The Administration's Home Affordable Modification Program (HAMP) is a widely acknowledged failure. About 600,000 loans -- fewer than one at-risk mortgage in ten -- have gotten relief. The program, which includes a modest incentive payment to banks, is entirely voluntary to bankers.

The administration's reluctance to push for stronger medicine is rooted in the banking industry's reluctance to book losses on their balance sheets. By pretending that under-water mortgages are worth 100 cents on the dollar (until they are foreclosed) banks can pump up the stated value of their assets. But it would be far better for all concerned if banks reduced the principal amount of at-risk mortgages to roughly the actual market value of the home. That would compel honest accounting, and allow millions of homeowners to keep their homes.

The present policy, by contrast, continues the epidemic of foreclosures and the resulting drag on housing prices.
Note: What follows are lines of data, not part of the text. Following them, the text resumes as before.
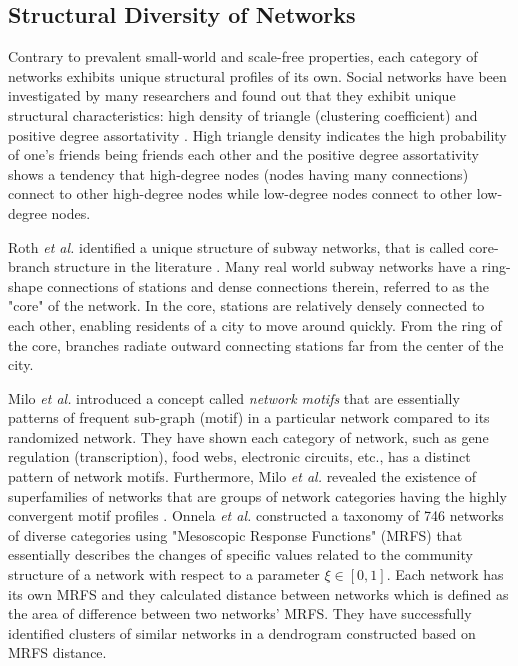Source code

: \documentclass{article}
\begin{document}
	\subsection{Structural Diversity of Networks}
	Contrary to prevalent small-world and scale-free properties, each category of networks exhibits unique structural profiles of its own. Social networks have been investigated by many researchers and found out that they exhibit unique structural characteristics: high density of triangle (clustering coefficient) and positive degree assortativity \cite{WhySocialNetworks, Mislove:2007:OnlineSocial}. High triangle density indicates the high probability of one's friends being friends each other and the positive  degree assortativity shows a tendency that high-degree nodes (nodes having many connections) connect to other high-degree nodes while low-degree nodes connect to other low-degree nodes.
	
	Roth \textit{et al.} identified a unique structure of subway networks, that is called core-branch structure in the literature \cite{Train}. Many real world subway networks have a ring-shape connections of stations and dense connections therein, referred to as the "core" of the network. In the core, stations are relatively densely connected to each other, enabling residents of a city to move around quickly. From the ring of the core, branches radiate outward connecting stations far from the center of the city. 
	
	Milo \textit{et al.} introduced a concept called \textit{network motifs} that are essentially patterns of frequent sub-graph (motif) in a particular network compared to its randomized network\cite{Milo_motif}. They have shown each category of network, such as gene regulation (transcription), food webs, electronic circuits, etc., has a distinct pattern of network motifs. Furthermore, Milo \textit{et al.} revealed the existence of superfamilies of networks that  are groups of network categories having the highly convergent motif profiles \cite{Milo_SuperFamily}. Onnela \textit{et al.} constructed a taxonomy of 746 networks  of diverse categories using "Mesoscopic Response Functions" (MRFS) that essentially describes the changes of specific values related to the community structure of a network with respect to a parameter $\xi \in [0,1]$\cite{Onnela_Taxonomy}. Each network has its own MRFS and they calculated distance between networks which is defined as the area of difference between two networks' MRFS. They have successfully identified clusters of similar networks in a dendrogram constructed based on MRFS distance.
	
\end{document}
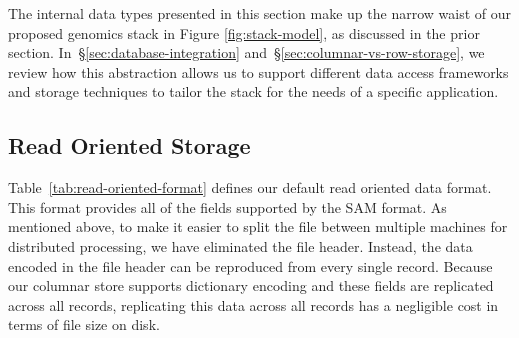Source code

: \documentclass[10pt,twocolumn]{article}
\theoremstyle{plain}
\begin{document}
The internal data types presented in this section make up the narrow waist of our
proposed genomics stack in Figure \ref{fig:stack-model}, as discussed in the prior section. In~\S\ref{sec:database-integration} and~\S\ref{sec:columnar-vs-row-storage}, we review how this
abstraction allows us to support different data access frameworks and storage techniques to tailor the stack for the needs of
a specific application.

\subsection{Read Oriented Storage}
\label{sec:read-oriented-storage}

Table~\ref{tab:read-oriented-format} defines our default read oriented data format. This format provides all of the
fields supported by the SAM format. As mentioned above, to make it easier to split the file between multiple machines for distributed processing,
we have eliminated the file header. Instead, the data encoded in the file header can be reproduced from every single
record. Because our columnar store supports dictionary encoding and these fields are replicated across all records,
replicating this data across all records has a negligible cost in terms of file size on disk.
\end{document}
The downdraft in the real estate sector, in turn, functions as a deadweight drag on the economy.

Leaks and counter-leaks suggest that the Obama administration is split on whether to strongly push for the AG's proposed global settlement. The Treasury Department, both Secretary Tim Geithner, and the Office of Comptroller of the Currency, basically are siding with the banks. Elizabeth Warren, assistant to the president and acting director of the Consumer Financial Protection Bureau, favors the plan, as does the FDIC, and the Department of Housing and Urban Development.

The banks and their Republican allies are, not surprisingly, dead set against it. But it is one thing for Republican politicians like Shelby to weigh in against policies they oppose. It is utterly shameful for them to try to block law-enforcement proceedings. Republicans like Shelby are all for states rights when it's convenient, but not when state AGs go after their banker pals.

As more and more abuses come to light, and more homeowners are fighting back against illegal foreclosures, the average foreclosure proceeding now drags on for almost two years. Just this month, the banking giant, HSBC had to suspend foreclosure actions because of questions about documentation and dubious practices.

With Republicans so explicitly in bed with bankers, and after the drubbing that the Democrats took last November, you would think that it might occur to the White House that it makes good political as well as economic sense to be more clearly aligned with the interests of consumers. But that is still contested terrain.

If the proposed global settlement does fail, bankers will face a continued legal morass, and some may yet face criminal proceedings for abuses. It would be tempting to wish that fate on an industry that is responsible for so much wider suffering. But it would be far better to get the mortgage mess behind us and get on with the economic recovery. Rather than political brickbats, the state AGs and Professor Warren deserve Shelby's thanks and Obama's strong support.

Robert Kuttner is co-editor of The American Prospect and a Senior Fellow at Demos. His latest book is A Presidency in Peril.